#### WORK INSTRUCTIONS:
Every line with "exploratory" in it must be copied from the data.

━━━━━━━━━━

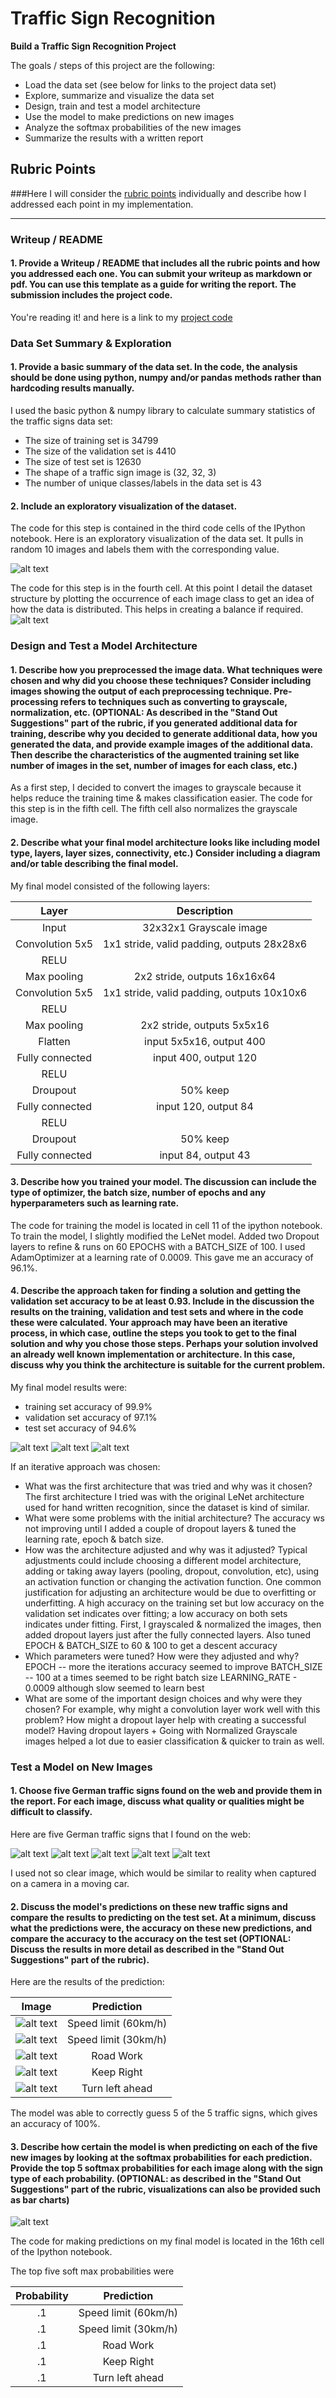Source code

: # **Traffic Sign Recognition** 

**Build a Traffic Sign Recognition Project**

The goals / steps of this project are the following:
* Load the data set (see below for links to the project data set)
* Explore, summarize and visualize the data set
* Design, train and test a model architecture
* Use the model to make predictions on new images
* Analyze the softmax probabilities of the new images
* Summarize the results with a written report


[//]: # (Image References)

[image0]: ./visualize.png "Visualization"
[image1]: ./visualize_bar.png "Visualization"
[image2]: ./examples/grayscale.jpg "Grayscaling"
[image3]: ./examples/random_noise.jpg "Random Noise"
[image4]: ./new_images/01.png "Traffic Sign 1"
[image5]: ./new_images/02.png "Traffic Sign 2"
[image6]: ./new_images/03.png "Traffic Sign 3"
[image7]: ./new_images/04.png "Traffic Sign 4"
[image8]: ./new_images/05.png "Traffic Sign 5"
[trainAccuracy]: ./trainAccuracy.png "Train Accuracy"
[testAccuracy]: ./testAccuracy.png "Test Accuracy"
[validationAccuracy]: ./validationAccuracy.png "Validation Accuracy"
[softmax]: ./softmax.png "Softmax"

## Rubric Points
###Here I will consider the [rubric points](https://review.udacity.com/#!/rubrics/481/view) individually and describe how I addressed each point in my implementation.  

---
### Writeup / README

#### 1. Provide a Writeup / README that includes all the rubric points and how you addressed each one. You can submit your writeup as markdown or pdf. You can use this template as a guide for writing the report. The submission includes the project code.

You're reading it! and here is a link to my [project code](https://github.com/vivekchand/CarND-Traffic-Sign-Classifier-Project/blob/master/Traffic_Sign_Classifier.ipynb)

### Data Set Summary & Exploration

#### 1. Provide a basic summary of the data set. In the code, the analysis should be done using python, numpy and/or pandas methods rather than hardcoding results manually.

I used the basic python & numpy library to calculate summary statistics of the traffic signs data set:

* The size of training set is 34799
* The size of the validation set is 4410
* The size of test set is 12630
* The shape of a traffic sign image is (32, 32, 3)
* The number of unique classes/labels in the data set is 43

#### 2. Include an exploratory visualization of the dataset.

The code for this step is contained in the third code cells of the IPython notebook.
Here is an exploratory visualization of the data set. It pulls in random 10 images and labels them with the corresponding value.

![alt text][image0]


The code for this step is in the fourth cell. At this point I detail the dataset structure by plotting the occurrence of each image class to get an idea of how the data is distributed. This helps in creating a balance if required.
![alt text][image1]

### Design and Test a Model Architecture

#### 1. Describe how you preprocessed the image data. What techniques were chosen and why did you choose these techniques? Consider including images showing the output of each preprocessing technique. Pre-processing refers to techniques such as converting to grayscale, normalization, etc. (OPTIONAL: As described in the "Stand Out Suggestions" part of the rubric, if you generated additional data for training, describe why you decided to generate additional data, how you generated the data, and provide example images of the additional data. Then describe the characteristics of the augmented training set like number of images in the set, number of images for each class, etc.)

As a first step, I decided to convert the images to grayscale because it helps reduce the training time & makes classification easier. The code for this step is in the fifth cell.
The fifth cell also normalizes the grayscale image.

#### 2. Describe what your final model architecture looks like including model type, layers, layer sizes, connectivity, etc.) Consider including a diagram and/or table describing the final model.

My final model consisted of the following layers:

| Layer         		|     Description	        					| 
|:---------------------:|:---------------------------------------------:| 
| Input         		| 32x32x1 Grayscale image   					| 
| Convolution 5x5     	| 1x1 stride, valid padding, outputs 28x28x6 	|
| RELU					|												|
| Max pooling	      	| 2x2 stride, outputs 16x16x64 				    |
| Convolution 5x5	    | 1x1 stride, valid padding, outputs 10x10x6    |
| RELU					|												|
| Max pooling	      	| 2x2 stride, outputs 5x5x16 				    |
| Flatten   	      	| input 5x5x16, output 400				        |
| Fully connected		| input 400, output 120      					|
| RELU					|												|
| Droupout				| 50% keep										|
| Fully connected		| input 120, output 84							|
| RELU					|												|
| Droupout				| 50% keep										|
| Fully connected		| input 84, output 43							|


#### 3. Describe how you trained your model. The discussion can include the type of optimizer, the batch size, number of epochs and any hyperparameters such as learning rate.

The code for training the model is located in cell 11 of the ipython notebook.
To train the model, I slightly modified the LeNet model. Added two Dropout layers to refine & runs on 60 EPOCHS with a BATCH_SIZE of 100. 
I used AdamOptimizer at a learning rate of 0.0009. This gave me an accuracy of 96.1%.

#### 4. Describe the approach taken for finding a solution and getting the validation set accuracy to be at least 0.93. Include in the discussion the results on the training, validation and test sets and where in the code these were calculated. Your approach may have been an iterative process, in which case, outline the steps you took to get to the final solution and why you chose those steps. Perhaps your solution involved an already well known implementation or architecture. In this case, discuss why you think the architecture is suitable for the current problem.

My final model results were:
* training set accuracy of 99.9%
* validation set accuracy of 97.1%
* test set accuracy of 94.6%

![alt text][trainAccuracy]
![alt text][validationAccuracy]
![alt text][testAccuracy]

If an iterative approach was chosen:
* What was the first architecture that was tried and why was it chosen?
The first architecture I tried was with the original LeNet architecture used for hand written recognition, since the 
dataset is kind of similar.
* What were some problems with the initial architecture?
The accuracy ws not improving until I added a couple of dropout layers & tuned the learning rate, epoch & batch size.
* How was the architecture adjusted and why was it adjusted? Typical adjustments could include choosing a different model architecture, adding or taking away layers (pooling, dropout, convolution, etc), using an activation function or changing the activation function. One common justification for adjusting an architecture would be due to overfitting or underfitting. A high accuracy on the training set but low accuracy on the validation set indicates over fitting; a low accuracy on both sets indicates under fitting.
First, I grayscaled & normalized the images, then added dropout layers just after the fully connected layers. 
Also tuned EPOCH & BATCH_SIZE to 60 & 100 to get a descent accuracy
* Which parameters were tuned? How were they adjusted and why?
EPOCH -- more the iterations accuracy seemed to improve
BATCH_SIZE -- 100 at a times seemed to be right batch size
LEARNING_RATE - 0.0009 although slow seemed to learn best 
* What are some of the important design choices and why were they chosen? For example, why might a convolution layer work well with this problem? How might a dropout layer help with creating a successful model?
Having dropout layers + Going with Normalized Grayscale images helped a lot due to easier classification & quicker to train as well.

### Test a Model on New Images

#### 1. Choose five German traffic signs found on the web and provide them in the report. For each image, discuss what quality or qualities might be difficult to classify.

Here are five German traffic signs that I found on the web:

![alt text][image4] ![alt text][image5] ![alt text][image6] 
![alt text][image7] ![alt text][image8]

I used not so clear image, which would be similar to reality when captured on a camera in a moving car.

#### 2. Discuss the model's predictions on these new traffic signs and compare the results to predicting on the test set. At a minimum, discuss what the predictions were, the accuracy on these new predictions, and compare the accuracy to the accuracy on the test set (OPTIONAL: Discuss the results in more detail as described in the "Stand Out Suggestions" part of the rubric).

Here are the results of the prediction:

| Image			        |     Prediction	        					| 
|:---------------------:|:---------------------------------------------:| 
| ![alt text][image4]   | Speed limit (60km/h)   						| 
| ![alt text][image5]   | Speed limit (30km/h)   						| 
| ![alt text][image4]   | Road Work   									| 
| ![alt text][image7]   | Keep Right   									| 
| ![alt text][image8]   | Turn left ahead   							| 


The model was able to correctly guess 5 of the 5 traffic signs, which gives an accuracy of 100%. 

#### 3. Describe how certain the model is when predicting on each of the five new images by looking at the softmax probabilities for each prediction. Provide the top 5 softmax probabilities for each image along with the sign type of each probability. (OPTIONAL: as described in the "Stand Out Suggestions" part of the rubric, visualizations can also be provided such as bar charts)

![alt text][softmax]

The code for making predictions on my final model is located in the 16th cell of the Ipython notebook.

The top five soft max probabilities were

| Probability         	|     Prediction	        					| 
|:---------------------:|:---------------------------------------------:| 
| .1         			| Speed limit (60km/h)   						| 
| .1     				| Speed limit (30km/h) 							|
| .1					| Road Work										|
| .1	      			| Keep Right					 				|
| .1				    | Turn left ahead      							|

━━━━━━━━━━

#### EXERCISE RESULT:
#### 2. Include an exploratory visualization of the dataset.
Here is an exploratory visualization of the data set. It pulls in random 10 images and labels them with the corresponding value.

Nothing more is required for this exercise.